The National Cherry Blossom Festival is auctioning off five of the sculptures used to help celebrate this year’s festival, at a time when visitors were being discouraged from seeing the trees on D.C.’s National Mall.
The sculpture series was titled “Art in Bloom.” The festival commissioned 25 sculptures to be designed by local artists around the region in order to bring their own spin on spring, the cherry blossoms and District culture.
Some of the sculptures were set up outside the Smithsonian Castle, while others were set up throughout the rest of the city, as well as National Landing and National Harbor. Many of the sculptures will remain on display, with five now up for auction.
The five works on auction include those titled “Cherry Tattoo,” “Hope,” “MXY-,” “Petal to the Metal,” and “The Message.”
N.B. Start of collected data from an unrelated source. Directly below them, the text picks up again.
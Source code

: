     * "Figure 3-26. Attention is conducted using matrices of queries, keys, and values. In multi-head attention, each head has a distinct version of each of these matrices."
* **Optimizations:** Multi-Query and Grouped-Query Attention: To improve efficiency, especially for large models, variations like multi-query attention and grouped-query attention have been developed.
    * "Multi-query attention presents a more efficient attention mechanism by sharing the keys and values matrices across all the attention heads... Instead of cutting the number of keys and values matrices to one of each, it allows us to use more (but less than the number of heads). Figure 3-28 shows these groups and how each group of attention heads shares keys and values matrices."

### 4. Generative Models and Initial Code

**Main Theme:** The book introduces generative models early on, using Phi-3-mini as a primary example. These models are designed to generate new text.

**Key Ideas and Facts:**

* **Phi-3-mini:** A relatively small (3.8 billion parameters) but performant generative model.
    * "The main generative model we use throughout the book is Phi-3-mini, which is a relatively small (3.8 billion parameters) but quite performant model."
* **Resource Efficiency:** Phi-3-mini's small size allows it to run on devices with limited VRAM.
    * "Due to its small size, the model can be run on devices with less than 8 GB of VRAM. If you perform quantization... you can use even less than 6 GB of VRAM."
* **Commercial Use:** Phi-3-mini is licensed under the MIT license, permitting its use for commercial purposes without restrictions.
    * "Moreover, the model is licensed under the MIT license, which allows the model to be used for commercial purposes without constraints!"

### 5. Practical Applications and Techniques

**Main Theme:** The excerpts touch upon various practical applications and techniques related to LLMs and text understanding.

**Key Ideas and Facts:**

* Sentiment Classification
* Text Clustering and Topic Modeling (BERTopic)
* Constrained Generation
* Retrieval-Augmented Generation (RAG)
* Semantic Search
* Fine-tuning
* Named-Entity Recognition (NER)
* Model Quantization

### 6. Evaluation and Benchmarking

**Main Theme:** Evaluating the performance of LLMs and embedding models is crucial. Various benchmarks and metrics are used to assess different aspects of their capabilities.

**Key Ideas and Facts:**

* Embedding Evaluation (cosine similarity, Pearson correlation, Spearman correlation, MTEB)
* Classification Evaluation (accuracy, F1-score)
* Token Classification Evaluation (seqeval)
“The money goes to continue to support the festival’s programming that’s free and open to the public,” said Mayhew.
A portion will also go to the Trust for the National Mall’s Cherry Tree Endowment Fund: “That fund helps these trees continue to be maintained and replaced each year.”
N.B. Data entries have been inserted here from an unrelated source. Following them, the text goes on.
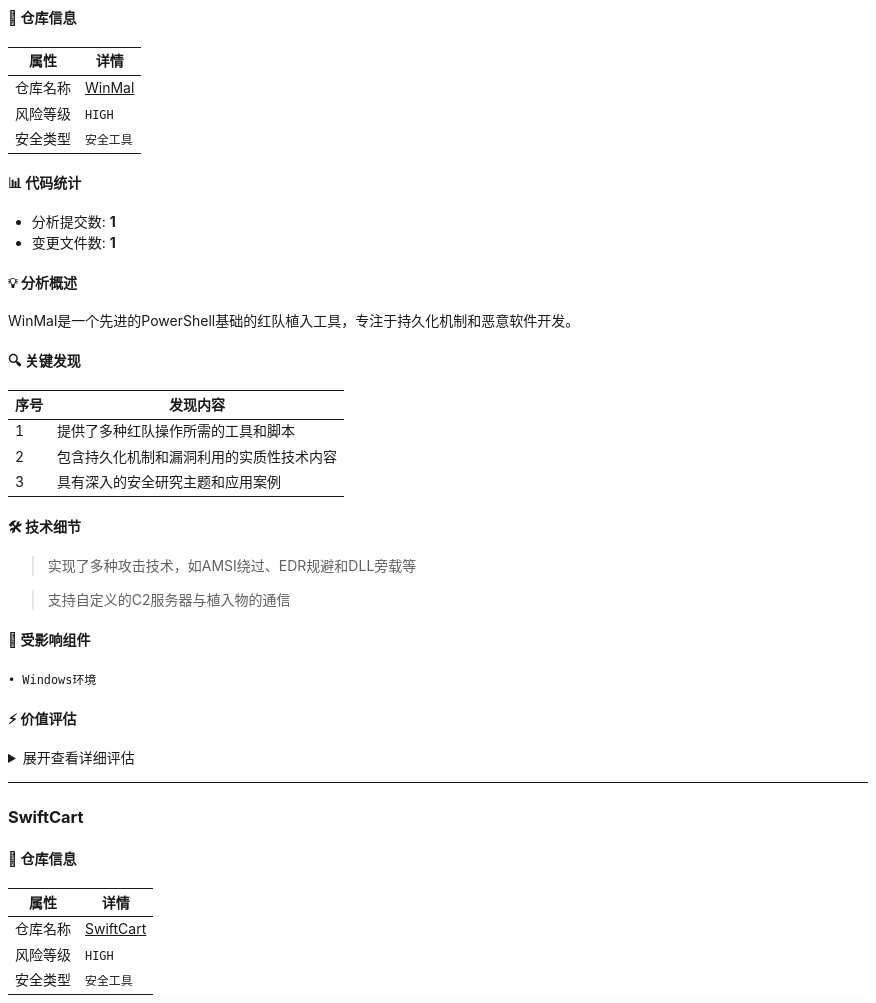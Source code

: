 #### 📌 仓库信息

| 属性 | 详情 |
|------|------|
| 仓库名称 | [WinMal](https://github.com/gurkeow/WinMal) |
| 风险等级 | `HIGH` |
| 安全类型 | `安全工具` |

#### 📊 代码统计

- 分析提交数: **1**
- 变更文件数: **1**

#### 💡 分析概述

WinMal是一个先进的PowerShell基础的红队植入工具，专注于持久化机制和恶意软件开发。

#### 🔍 关键发现

| 序号 | 发现内容 |
|------|----------|
| 1 | 提供了多种红队操作所需的工具和脚本 |
| 2 | 包含持久化机制和漏洞利用的实质性技术内容 |
| 3 | 具有深入的安全研究主题和应用案例 |

#### 🛠️ 技术细节

> 实现了多种攻击技术，如AMSI绕过、EDR规避和DLL旁载等

> 支持自定义的C2服务器与植入物的通信


#### 🎯 受影响组件

```
• Windows环境
```

#### ⚡ 价值评估

<details><summary>展开查看详细评估</summary></details>

---

### SwiftCart

#### 📌 仓库信息

| 属性 | 详情 |
|------|------|
| 仓库名称 | [SwiftCart](https://github.com/Arabeseque/SwiftCart) |
| 风险等级 | `HIGH` |
| 安全类型 | `安全工具` |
She said the sculptures were wildly popular this year.
“The sculptures drew people to the community,” said Diana Mayhew, the president of the National Cherry Blossom Festival. “This year, we could not really furnish large gathering of crowds, so our philosophy was to bring the joy out into the community.
Mayhew said over 162,000 people accessed the blossom hunt map, and tens of thousands sent in pictures taken alongside the sculptures.
“We’re working very hard to keep (the sculptures) in the community,” Mayhew continued. “We have about 17 of them permanently placed. We’re hoping that at the end of the day, there’s going to be at least one or two in every ward of the city that stays there year-round.”